Dataset entries:
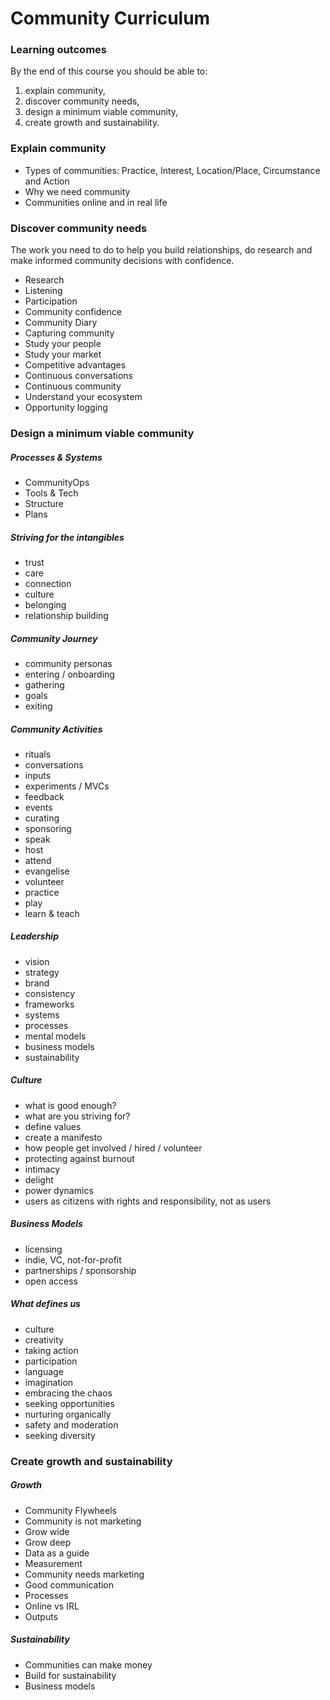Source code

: # Community Curriculum

### Learning outcomes

By the end of this course you should be able to: 

1. explain community, 
2. discover community needs, 
3. design a minimum viable community, 
4. create growth and sustainability. 

### Explain community

* Types of communities: Practice, Interest, Location/Place, Circumstance and Action
* Why we need community
* Communities online and in real life

### Discover community needs

The work you need to do to help you build relationships, do research and make informed community decisions with confidence.

* Research
* Listening
* Participation
* Community confidence
* Community Diary
* Capturing community
* Study your people
* Study your market
* Competitive advantages
* Continuous conversations
* Continuous community
* Understand your ecosystem
* Opportunity logging

### Design a minimum viable community

##### Processes & Systems

* CommunityOps
* Tools & Tech
* Structure
* Plans

##### Striving for the intangibles

* trust
* care
* connection
* culture
* belonging
* relationship building

##### Community Journey

* community personas
* entering / onboarding
* gathering
* goals
* exiting

##### Community Activities

* rituals
* conversations
* inputs
* experiments / MVCs
* feedback
* events
* curating
* sponsoring
* speak
* host
* attend
* evangelise
* volunteer
* practice
* play
* learn & teach

##### Leadership

* vision
* strategy
* brand
* consistency
* frameworks
* systems
* processes
* mental models
* business models
* sustainability

##### Culture

* what is good enough?
* what are you striving for?
* define values
* create a manifesto
* how people get involved / hired / volunteer
* protecting against burnout
* intimacy
* delight
* power dynamics
* users as citizens with rights and responsibility, not as users

##### Business Models

* licensing
* indie, VC, not-for-profit
* partnerships / sponsorship
* open access

##### What defines us

* culture
* creativity
* taking action
* participation
* language
* imagination
* embracing the chaos
* seeking opportunities
* nurturing organically
* safety and moderation
* seeking diversity

### Create growth and sustainability

##### Growth 

* Community Flywheels
* Community is not marketing
* Grow wide
* Grow deep
* Data as a guide
* Measurement
* Community needs marketing
* Good communication
* Processes
* Online vs IRL
* Outputs

#####  Sustainability

* Communities can make money
* Build for sustainability
* Business models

EXERCISE DIRECTIONS:
The result should be the same data as above, line for line, with the pictures gone.

FINAL ANSWER:
Source code

: # Community Curriculum

### Learning outcomes

By the end of this course you should be able to: 

1. explain community, 
2. discover community needs, 
3. design a minimum viable community, 
4. create growth and sustainability. 

### Explain community

* Types of communities: Practice, Interest, Location/Place, Circumstance and Action
* Why we need community
* Communities online and in real life

### Discover community needs

The work you need to do to help you build relationships, do research and make informed community decisions with confidence.

* Research
* Listening
* Participation
* Community confidence
* Community Diary
* Capturing community
* Study your people
* Study your market
* Competitive advantages
* Continuous conversations
* Continuous community
* Understand your ecosystem
* Opportunity logging

### Design a minimum viable community

##### Processes & Systems

* CommunityOps
* Tools & Tech
* Structure
* Plans

##### Striving for the intangibles

* trust
* care
* connection
* culture
* belonging
* relationship building

##### Community Journey

* community personas
* entering / onboarding
* gathering
* goals
* exiting

##### Community Activities

* rituals
* conversations
* inputs
* experiments / MVCs
* feedback
* events
* curating
* sponsoring
* speak
* host
* attend
* evangelise
* volunteer
* practice
* play
* learn & teach

##### Leadership

* vision
* strategy
* brand
* consistency
* frameworks
* systems
* processes
* mental models
* business models
* sustainability

##### Culture

* what is good enough?
* what are you striving for?
* define values
* create a manifesto
* how people get involved / hired / volunteer
* protecting against burnout
* intimacy
* delight
* power dynamics
* users as citizens with rights and responsibility, not as users

##### Business Models

* licensing
* indie, VC, not-for-profit
* partnerships / sponsorship
* open access

##### What defines us

* culture
* creativity
* taking action
* participation
* language
* imagination
* embracing the chaos
* seeking opportunities
* nurturing organically
* safety and moderation
* seeking diversity

### Create growth and sustainability

##### Growth 

* Community Flywheels
* Community is not marketing
* Grow wide
* Grow deep
* Data as a guide
* Measurement
* Community needs marketing
* Good communication
* Processes
* Online vs IRL
* Outputs

#####  Sustainability

* Communities can make money
* Build for sustainability
* Business models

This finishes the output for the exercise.